Here are some examples they found disturbing:

  • Flood warnings (or lack thereof): Attackers could manipulate water level sensor responses to report flooding in an area where there is none — creating panic, evacuations and destabilization. Conversely, attackers could silence flood sensors to prevent warning of an actual flood event, whether caused by natural means or in combination with the destruction of a dam or water reservoir.
  • Radiation alarms: Similar to the flood scenario, attackers could trigger a radiation leak warning in the area surrounding a nuclear power plant without any actual imminent danger. The resulting panic among civilians would be heightened due to the relatively invisible nature of radiation and the difficulty in confirming danger.
  • General chaos (via traffic, gunshot reports, building alarms, emergency alarms, etc.): Pick your favorite crime action movie from the last few years, and there’s a good chance that some hacker magically controls traffic signals and reroutes vehicles. While they’re usually shown hacking into “metro traffic control” or similar systems, things in the real world can be even less complicated. If one could control a few square blocks worth of remote traffic sensors, they could create a similar gridlock effect as seen in the movies. Those gridlocks typically show up when criminals needed a few extra minutes to evade the cops or hope to send them on a wild goose chase. Controlling additional systems could enable an attacker to set off a string of building alarms or trigger gunshot sounds on audio sensors across town, further fueling panic.

In summary, the effects of vulnerable smart city devices are no laughing matter, and security around these sensors and controls must be a lot more stringent to prevent scenarios like the few that have been described.
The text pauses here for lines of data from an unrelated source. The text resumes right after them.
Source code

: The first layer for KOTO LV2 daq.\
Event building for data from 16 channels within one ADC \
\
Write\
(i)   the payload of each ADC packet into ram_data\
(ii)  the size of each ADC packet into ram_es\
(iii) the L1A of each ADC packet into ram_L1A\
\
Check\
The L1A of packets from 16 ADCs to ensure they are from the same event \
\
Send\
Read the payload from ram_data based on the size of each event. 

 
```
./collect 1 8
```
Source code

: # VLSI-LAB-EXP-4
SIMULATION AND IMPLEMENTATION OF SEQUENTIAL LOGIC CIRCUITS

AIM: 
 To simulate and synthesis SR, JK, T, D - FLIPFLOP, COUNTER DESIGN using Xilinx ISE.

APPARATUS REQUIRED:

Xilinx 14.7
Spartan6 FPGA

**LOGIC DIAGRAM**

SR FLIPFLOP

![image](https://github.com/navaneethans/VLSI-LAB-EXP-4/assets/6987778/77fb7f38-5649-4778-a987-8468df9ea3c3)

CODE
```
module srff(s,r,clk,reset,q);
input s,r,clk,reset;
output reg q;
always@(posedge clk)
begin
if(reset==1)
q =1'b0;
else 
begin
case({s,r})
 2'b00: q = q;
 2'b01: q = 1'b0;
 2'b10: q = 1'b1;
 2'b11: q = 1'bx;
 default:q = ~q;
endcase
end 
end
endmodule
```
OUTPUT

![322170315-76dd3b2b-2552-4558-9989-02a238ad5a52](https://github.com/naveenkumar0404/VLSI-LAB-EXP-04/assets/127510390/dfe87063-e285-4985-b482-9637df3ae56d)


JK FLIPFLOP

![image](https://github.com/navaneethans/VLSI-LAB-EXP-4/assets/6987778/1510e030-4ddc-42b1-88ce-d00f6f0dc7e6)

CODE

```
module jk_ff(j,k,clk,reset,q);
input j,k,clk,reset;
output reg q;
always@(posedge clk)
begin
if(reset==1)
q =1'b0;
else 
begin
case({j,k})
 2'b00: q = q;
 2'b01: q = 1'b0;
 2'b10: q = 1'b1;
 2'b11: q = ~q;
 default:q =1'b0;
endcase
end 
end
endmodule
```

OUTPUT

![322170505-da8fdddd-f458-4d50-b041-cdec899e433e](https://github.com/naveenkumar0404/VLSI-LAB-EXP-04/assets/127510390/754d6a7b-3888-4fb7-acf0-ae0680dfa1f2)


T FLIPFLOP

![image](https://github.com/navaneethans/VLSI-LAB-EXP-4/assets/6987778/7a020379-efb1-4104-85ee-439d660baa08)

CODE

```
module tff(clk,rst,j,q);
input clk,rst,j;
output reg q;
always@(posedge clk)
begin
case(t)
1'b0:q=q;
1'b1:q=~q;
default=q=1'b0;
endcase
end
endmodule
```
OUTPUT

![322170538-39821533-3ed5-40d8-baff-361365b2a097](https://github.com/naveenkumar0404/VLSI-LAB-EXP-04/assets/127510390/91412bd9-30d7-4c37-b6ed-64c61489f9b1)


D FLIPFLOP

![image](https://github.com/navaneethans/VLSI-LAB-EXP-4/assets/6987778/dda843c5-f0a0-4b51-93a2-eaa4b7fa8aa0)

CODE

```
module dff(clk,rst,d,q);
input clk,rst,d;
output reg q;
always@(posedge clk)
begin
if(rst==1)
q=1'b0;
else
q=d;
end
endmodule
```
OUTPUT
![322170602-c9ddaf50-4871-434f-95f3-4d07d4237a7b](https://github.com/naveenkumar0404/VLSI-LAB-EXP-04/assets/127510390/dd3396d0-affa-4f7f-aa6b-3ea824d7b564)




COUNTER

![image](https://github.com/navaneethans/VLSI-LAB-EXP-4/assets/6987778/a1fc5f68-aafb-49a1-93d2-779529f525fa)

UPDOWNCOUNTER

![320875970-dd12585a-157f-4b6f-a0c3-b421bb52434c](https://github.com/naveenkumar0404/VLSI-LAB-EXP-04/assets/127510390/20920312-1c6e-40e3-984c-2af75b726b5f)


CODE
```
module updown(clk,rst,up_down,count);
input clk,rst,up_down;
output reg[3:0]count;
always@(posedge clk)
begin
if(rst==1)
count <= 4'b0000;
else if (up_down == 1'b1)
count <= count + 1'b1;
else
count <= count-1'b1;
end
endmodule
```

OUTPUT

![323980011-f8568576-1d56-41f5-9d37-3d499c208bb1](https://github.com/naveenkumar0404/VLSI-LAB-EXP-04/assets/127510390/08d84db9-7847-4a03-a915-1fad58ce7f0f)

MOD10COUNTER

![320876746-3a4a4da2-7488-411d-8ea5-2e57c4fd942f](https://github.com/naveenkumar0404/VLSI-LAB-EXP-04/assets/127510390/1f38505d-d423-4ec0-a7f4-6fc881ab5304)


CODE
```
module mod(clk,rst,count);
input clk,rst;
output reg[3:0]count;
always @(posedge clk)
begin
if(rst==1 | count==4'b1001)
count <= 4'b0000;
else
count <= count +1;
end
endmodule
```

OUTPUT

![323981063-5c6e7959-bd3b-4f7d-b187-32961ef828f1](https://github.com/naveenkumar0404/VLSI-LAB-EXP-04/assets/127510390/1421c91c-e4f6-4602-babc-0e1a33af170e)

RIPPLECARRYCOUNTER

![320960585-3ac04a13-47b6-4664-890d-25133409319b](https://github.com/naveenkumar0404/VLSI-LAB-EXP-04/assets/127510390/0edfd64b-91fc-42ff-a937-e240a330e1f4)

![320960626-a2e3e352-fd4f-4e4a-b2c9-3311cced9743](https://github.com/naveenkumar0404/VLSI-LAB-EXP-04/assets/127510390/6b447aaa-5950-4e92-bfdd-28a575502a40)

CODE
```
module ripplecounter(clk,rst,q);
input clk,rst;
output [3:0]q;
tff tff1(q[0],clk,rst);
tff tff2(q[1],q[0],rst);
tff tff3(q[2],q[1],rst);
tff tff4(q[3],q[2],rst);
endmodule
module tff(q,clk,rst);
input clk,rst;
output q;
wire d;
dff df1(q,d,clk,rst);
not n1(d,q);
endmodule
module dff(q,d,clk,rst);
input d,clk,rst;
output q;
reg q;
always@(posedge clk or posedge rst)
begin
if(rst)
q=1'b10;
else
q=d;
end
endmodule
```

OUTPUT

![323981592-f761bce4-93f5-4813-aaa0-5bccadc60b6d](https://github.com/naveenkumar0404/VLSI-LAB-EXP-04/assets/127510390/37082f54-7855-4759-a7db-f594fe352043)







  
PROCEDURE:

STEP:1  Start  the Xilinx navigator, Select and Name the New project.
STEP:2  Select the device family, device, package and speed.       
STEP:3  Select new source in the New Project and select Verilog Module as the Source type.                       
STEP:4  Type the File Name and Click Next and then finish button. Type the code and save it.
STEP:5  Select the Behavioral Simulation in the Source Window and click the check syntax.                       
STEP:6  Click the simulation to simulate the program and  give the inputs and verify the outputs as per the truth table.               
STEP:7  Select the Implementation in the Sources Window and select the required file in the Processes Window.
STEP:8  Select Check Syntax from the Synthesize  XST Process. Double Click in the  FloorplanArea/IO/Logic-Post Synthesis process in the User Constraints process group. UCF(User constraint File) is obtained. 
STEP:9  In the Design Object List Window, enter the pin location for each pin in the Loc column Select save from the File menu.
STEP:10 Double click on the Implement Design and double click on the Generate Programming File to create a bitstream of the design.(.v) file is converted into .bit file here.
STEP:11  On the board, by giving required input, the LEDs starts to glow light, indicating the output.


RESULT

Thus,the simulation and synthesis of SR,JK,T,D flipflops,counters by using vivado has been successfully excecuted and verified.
Last Call for SATCOM Security

Ruben Santamarta, a security researcher from IO/Active, presented BlackHat attendees with his discovery of major vulnerabilities in satellite equipment that could be abused to hijack and disrupt communications links to airplanes, ships, military operations, and industrial facilities. Santamarta was able to discover these vulnerabilities by successfully hacking into in-flight airplane WiFi networks and satcom equipment from the ground and gaining access to important communications devices in the aircraft. These vulnerabilities, which include backdoors, insecure protocols, and network misconfigurations in the equipment, affect hundreds of commercial airplanes flown by Southwest, Norwegian, and Icelandair airlines. Satcom equipment used in the maritime industry and the military also are affected by the security flaws.

Although the vulnerabilities outlined could allow hackers to remotely gain control of an aircraft’s in-flight Wi-Fi, there are no safety threats to airplanes with such attacks. The attack can’t reach a plane’s safety systems due to the way the networks are isolated and configured. But an attacker could access not only the in-flight Wi-Fi network, but also the personal devices of passengers and crew members.

Black Box is Dead. Long Live Black Box!

Security researchers from Positive Technologies disclosed in a BlackHat brief, the details of two serious vulnerabilities affecting ATM currency dispensers made by NCR. These vulnerabilities were discovered after researchers successfully conducted a black box attack against the NCR S1 and S2 cash dispenser controllers. According to the researchers, “Our research indicated that not all requests from the ATM computer to the dispenser were encrypted. Instead, encryption was applied only to requests deemed critical by the manufacturer, such as dispensing cash. But some of the so-called non-critical requests can be just as dangerous.”

The researchers notified NCR of their findings and the vendor released critical firmware updates in February that should provide better protection against black box attacks. The update should address the firmware rollback vulnerability and it adds an extra layer of protection for physical authentication mechanisms.